→ What is required
Copy out each line of the data that includes the string "span".

→ Recorded data
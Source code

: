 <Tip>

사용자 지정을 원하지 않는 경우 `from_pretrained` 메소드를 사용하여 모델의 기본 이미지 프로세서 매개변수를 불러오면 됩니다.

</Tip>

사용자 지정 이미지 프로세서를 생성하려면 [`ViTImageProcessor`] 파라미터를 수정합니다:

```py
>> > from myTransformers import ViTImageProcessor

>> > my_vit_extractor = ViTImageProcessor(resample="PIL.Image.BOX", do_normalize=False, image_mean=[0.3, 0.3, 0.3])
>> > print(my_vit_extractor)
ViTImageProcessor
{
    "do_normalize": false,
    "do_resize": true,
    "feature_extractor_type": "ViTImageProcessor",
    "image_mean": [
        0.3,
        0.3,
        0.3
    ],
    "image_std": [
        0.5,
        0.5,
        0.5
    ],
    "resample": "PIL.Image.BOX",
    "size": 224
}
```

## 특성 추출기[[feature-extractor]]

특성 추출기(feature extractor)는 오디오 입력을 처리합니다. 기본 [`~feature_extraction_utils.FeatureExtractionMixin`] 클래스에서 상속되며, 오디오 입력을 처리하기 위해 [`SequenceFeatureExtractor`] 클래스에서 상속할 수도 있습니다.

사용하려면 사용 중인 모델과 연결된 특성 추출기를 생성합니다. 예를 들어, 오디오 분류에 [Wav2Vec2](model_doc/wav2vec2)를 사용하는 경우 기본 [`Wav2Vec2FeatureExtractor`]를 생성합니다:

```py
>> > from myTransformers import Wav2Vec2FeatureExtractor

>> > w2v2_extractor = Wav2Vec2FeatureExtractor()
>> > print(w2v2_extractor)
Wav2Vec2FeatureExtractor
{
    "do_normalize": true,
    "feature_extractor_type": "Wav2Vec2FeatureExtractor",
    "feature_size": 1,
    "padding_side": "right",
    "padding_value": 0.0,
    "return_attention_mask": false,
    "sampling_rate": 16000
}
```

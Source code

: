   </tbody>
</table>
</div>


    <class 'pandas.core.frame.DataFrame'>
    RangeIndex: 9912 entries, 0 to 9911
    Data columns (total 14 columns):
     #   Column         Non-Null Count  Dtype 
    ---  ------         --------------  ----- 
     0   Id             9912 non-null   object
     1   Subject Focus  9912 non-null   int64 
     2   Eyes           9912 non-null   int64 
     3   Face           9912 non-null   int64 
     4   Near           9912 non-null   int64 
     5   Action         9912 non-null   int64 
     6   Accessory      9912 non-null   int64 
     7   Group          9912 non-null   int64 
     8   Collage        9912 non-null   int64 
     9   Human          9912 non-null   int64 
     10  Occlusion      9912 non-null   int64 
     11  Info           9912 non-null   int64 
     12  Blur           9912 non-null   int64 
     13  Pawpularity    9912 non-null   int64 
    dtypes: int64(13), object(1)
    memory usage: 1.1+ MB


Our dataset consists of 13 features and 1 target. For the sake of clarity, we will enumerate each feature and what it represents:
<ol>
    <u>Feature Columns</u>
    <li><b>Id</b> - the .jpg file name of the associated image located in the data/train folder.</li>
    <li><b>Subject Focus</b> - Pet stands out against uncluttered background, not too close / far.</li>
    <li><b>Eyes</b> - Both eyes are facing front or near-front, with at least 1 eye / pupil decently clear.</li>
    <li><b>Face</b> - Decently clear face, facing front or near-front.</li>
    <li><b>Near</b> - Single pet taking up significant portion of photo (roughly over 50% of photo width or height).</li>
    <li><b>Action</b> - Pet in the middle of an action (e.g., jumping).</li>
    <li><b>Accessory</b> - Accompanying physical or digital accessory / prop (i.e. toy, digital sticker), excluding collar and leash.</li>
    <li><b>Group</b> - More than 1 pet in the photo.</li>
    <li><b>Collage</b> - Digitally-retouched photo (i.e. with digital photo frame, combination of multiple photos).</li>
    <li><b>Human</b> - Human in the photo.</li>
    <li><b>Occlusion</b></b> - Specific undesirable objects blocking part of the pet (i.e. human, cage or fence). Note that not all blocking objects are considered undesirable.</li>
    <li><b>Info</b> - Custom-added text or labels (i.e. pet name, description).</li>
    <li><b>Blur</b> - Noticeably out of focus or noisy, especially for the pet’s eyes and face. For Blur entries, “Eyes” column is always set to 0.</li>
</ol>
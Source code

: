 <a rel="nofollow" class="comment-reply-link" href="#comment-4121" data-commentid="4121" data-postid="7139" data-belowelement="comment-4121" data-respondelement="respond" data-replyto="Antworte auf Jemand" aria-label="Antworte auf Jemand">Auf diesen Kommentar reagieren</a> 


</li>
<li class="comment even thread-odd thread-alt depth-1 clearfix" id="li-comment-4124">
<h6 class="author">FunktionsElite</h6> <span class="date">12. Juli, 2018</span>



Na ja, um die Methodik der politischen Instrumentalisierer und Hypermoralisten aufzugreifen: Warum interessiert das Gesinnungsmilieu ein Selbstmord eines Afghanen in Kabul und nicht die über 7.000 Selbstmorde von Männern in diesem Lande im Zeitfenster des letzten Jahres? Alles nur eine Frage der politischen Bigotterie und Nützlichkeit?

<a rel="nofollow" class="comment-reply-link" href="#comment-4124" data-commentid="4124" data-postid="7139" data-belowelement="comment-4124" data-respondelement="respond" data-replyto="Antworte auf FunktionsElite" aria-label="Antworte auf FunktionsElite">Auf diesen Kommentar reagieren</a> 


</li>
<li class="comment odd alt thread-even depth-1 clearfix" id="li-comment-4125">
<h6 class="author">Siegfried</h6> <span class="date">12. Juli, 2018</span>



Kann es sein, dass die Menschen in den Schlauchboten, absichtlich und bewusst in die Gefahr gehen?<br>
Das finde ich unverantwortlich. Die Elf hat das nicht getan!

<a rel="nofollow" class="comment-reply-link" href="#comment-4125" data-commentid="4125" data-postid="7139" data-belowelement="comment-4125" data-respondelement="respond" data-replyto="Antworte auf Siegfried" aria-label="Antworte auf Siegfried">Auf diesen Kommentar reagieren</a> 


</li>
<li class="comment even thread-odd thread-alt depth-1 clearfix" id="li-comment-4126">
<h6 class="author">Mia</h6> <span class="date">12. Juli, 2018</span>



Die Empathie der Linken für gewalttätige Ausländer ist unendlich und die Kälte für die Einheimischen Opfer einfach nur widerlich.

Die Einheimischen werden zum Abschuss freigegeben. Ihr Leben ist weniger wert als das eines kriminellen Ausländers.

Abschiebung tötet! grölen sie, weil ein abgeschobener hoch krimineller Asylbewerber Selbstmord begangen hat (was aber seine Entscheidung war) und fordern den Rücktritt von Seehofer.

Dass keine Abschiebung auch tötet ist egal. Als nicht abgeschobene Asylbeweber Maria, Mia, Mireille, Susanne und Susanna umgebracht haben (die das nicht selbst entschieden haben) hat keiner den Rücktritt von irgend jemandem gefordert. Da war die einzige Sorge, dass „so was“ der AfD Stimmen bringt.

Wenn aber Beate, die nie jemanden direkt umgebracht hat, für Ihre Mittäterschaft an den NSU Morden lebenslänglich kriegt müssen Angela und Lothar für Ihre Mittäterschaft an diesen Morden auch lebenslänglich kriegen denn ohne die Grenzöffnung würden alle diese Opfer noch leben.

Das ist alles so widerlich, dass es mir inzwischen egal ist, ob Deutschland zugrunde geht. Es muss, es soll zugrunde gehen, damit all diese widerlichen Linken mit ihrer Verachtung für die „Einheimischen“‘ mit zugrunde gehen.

→ Answer area
<h6 class="author">FunktionsElite</h6> <span class="date">12. Juli, 2018</span>
<h6 class="author">Siegfried</h6> <span class="date">12. Juli, 2018</span>
<h6 class="author">Mia</h6> <span class="date">12. Juli, 2018</span>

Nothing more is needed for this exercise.